16th April 2024 – (Hong Kong) In the bustling economic powerhouse of Hong Kong, where modernity meets tradition, the cityscape is punctuated not just by soaring skyscrapers but also by deeply ingrained societal norms that often go unnoticed. Among these are the gender dynamics within households, particularly concerning the division of domestic labor—a subject that has become increasingly relevant as Hong Kong strives to position itself as a progressive, world-class city.

In many Hong Kong households, an unsettling trend persists: the weaponisation of incompetence by men in domestic settings. This phenomenon, where certain individuals feign or exaggerate their inability to perform household tasks effectively, has roots deeply embedded in traditional gender roles but is exacerbated by contemporary societal pressures and expectations.

Historically, Hong Kong, like many Asian societies, has adhered to a Confucian ethos which emphasises family hierarchy and gender-specific roles. Men were seen as breadwinners, while women were custodians of the home. Although Hong Kong has made strides towards gender equality, remnants of these traditional roles linger, influencing behaviours and expectations within the domestic sphere.

In practice, this often translates to men underperforming in household duties, subconsciously or otherwise, leading to a disproportionate burden on women. This tactic of weaponised incompetence isn’t just a refusal to participate but a strategic manoeuvre to avoid such responsibilities altogether. Men may perform tasks poorly, knowing the outcome will likely be that they won’t be asked to do them again, thus reinforcing the cycle where women are seen—and see themselves—as the more capable homemakers.

In Hong Kong’s high-paced economy, dual-income families are the norm, and the reliance on foreign domestic helpers has become a societal staple. Families often employ helpers from the Philippines or Indonesia, who live in and take on the bulk of domestic work, including childcare and elderly care. This arrangement, while economically beneficial and culturally accepted, inadvertently perpetuates the gender disparity in domestic responsibilities.
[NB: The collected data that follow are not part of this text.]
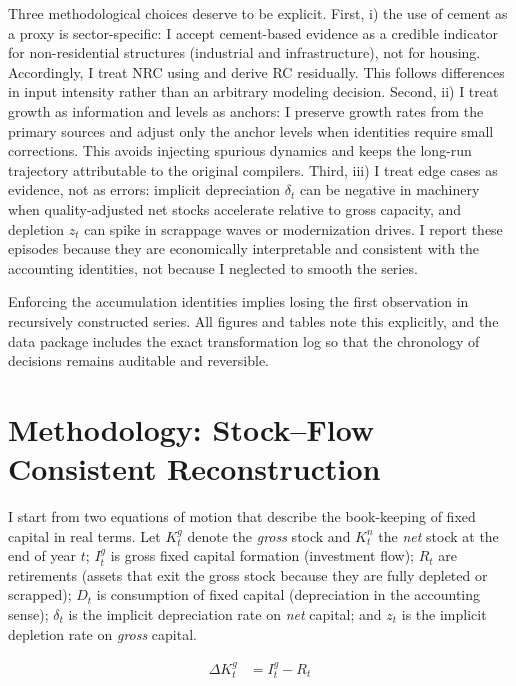 Three methodological choices deserve to be explicit. First, i) the use of cement as a proxy is sector-specific: I accept cement-based evidence as a credible indicator for non-residential structures (industrial and infrastructure), not for housing. Accordingly, I treat NRC using \citet{Tafunell2016} and derive RC residually. This follows differences in input intensity rather than an arbitrary modeling decision. Second, ii) I treat growth as information and levels as anchors: I preserve growth rates from the primary sources and adjust only the anchor levels when identities require small corrections. This avoids injecting spurious dynamics and keeps the long-run trajectory attributable to the original compilers. Third, iii) I treat edge cases as evidence, not as errors: implicit depreciation $\delta_t$ can be negative in machinery when quality-adjusted net stocks accelerate relative to gross capacity, and depletion $z_t$ can spike in scrappage waves or modernization drives. I report these episodes because they are economically interpretable and consistent with the accounting identities, not because I neglected to smooth the series.

Enforcing the accumulation identities implies losing the first observation in recursively constructed series. All figures and tables note this explicitly, and the data package includes the exact transformation log so that the chronology of decisions remains auditable and reversible.



\section{Methodology: Stock–Flow Consistent Reconstruction}\label{sec:method}


I start from two equations of motion that describe the book-keeping of fixed capital in real terms. Let $K^g_t$ denote the \emph{gross} stock and $K^n_t$ the \emph{net} stock at the end of year $t$; $I^g_t$ is gross fixed capital formation (investment flow); $R_t$ are retirements (assets that exit the gross stock because they are fully depleted or scrapped); $D_t$ is consumption of fixed capital (depreciation in the accounting sense); $\delta_t$ is the implicit depreciation rate on \emph{net} capital; and $z_t$ is the implicit depletion rate on \emph{gross} capital.

\begin{align}
\Delta K^g_t &= I^g_t - R_t \tag{1}\label{eq:gross_motion}
\end{align}

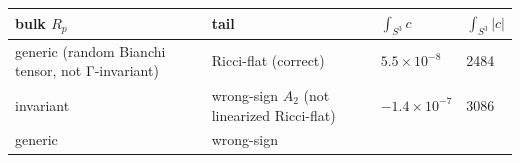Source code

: \documentclass[
  10pt,
]{report}
\begin{document}
\begin{longtable}[]{@{}llll@{}}
\toprule
\begin{minipage}[b]{0.22\columnwidth}\raggedright
bulk \(R_p\)\strut
\end{minipage} & \begin{minipage}[b]{0.22\columnwidth}\raggedright
tail\strut
\end{minipage} & \begin{minipage}[b]{0.22\columnwidth}\raggedright
\(\int_{S^3}c\)\strut
\end{minipage} & \begin{minipage}[b]{0.22\columnwidth}\raggedright
\(\int_{S^3}|c|\)\strut
\end{minipage}\tabularnewline
\midrule
\endhead
\begin{minipage}[t]{0.22\columnwidth}\raggedright
generic (random Bianchi tensor, not Γ-invariant)\strut
\end{minipage} & \begin{minipage}[t]{0.22\columnwidth}\raggedright
Ricci-flat (correct)\strut
\end{minipage} & \begin{minipage}[t]{0.22\columnwidth}\raggedright
\(5.5\times10^{-8}\)\strut
\end{minipage} & \begin{minipage}[t]{0.22\columnwidth}\raggedright
2484\strut
\end{minipage}\tabularnewline
\begin{minipage}[t]{0.22\columnwidth}\raggedright
invariant\strut
\end{minipage} & \begin{minipage}[t]{0.22\columnwidth}\raggedright
wrong-sign \(A_2\) (not linearized Ricci-flat)\strut
\end{minipage} & \begin{minipage}[t]{0.22\columnwidth}\raggedright
\(-1.4\times10^{-7}\)\strut
\end{minipage} & \begin{minipage}[t]{0.22\columnwidth}\raggedright
3086\strut
\end{minipage}\tabularnewline
\begin{minipage}[t]{0.22\columnwidth}\raggedright
generic\strut
\end{minipage} & \begin{minipage}[t]{0.22\columnwidth}\raggedright
wrong-sign\strut
\end{minipage} & \begin{minipage}[t]{0.22\columnwidth}\raggedright

\end{minipage}
\end{longtable}
\end{document}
With helpers managing the household, men in Hong Kong have even less incentive to engage in home duties, further entrenching the stereotype of male domestic ineptitude. This dynamic not only impacts the immediate family structure but also influences broader social perceptions of gender roles, potentially stalling progress toward genuine equality.

The implications of this imbalance are profound, affecting personal relationships and societal structures. In families where domestic responsibilities are unevenly distributed, women often experience greater stress and reduced job satisfaction. This imbalance can lead to deeper societal inequalities, as women might forego career opportunities or advancements due to disproportionate domestic burdens.

Moreover, the normalisation of weaponised incompetence can lead to a lack of respect and understanding between genders, perpetuating a cycle of resentment and misunderstanding. It undermines the principles of equality and partnership that are foundational to modern relationships.

Addressing this issue requires a cultural shift, starting with awareness and education. Men need to be encouraged from a young age to participate fully in domestic life, learning that household responsibilities are not just ‘women’s work’ but a shared duty. Educational systems and media can play a crucial role in reshaping perceptions, highlighting the value of shared responsibilities for a balanced home life.

Couples can benefit from open discussions about domestic duties, setting expectations that are fair and balanced. Employers also have a role to play by implementing policies that recognize the domestic demands on their employees, regardless of gender, such as flexible working arrangements and parental leave for both mothers and fathers.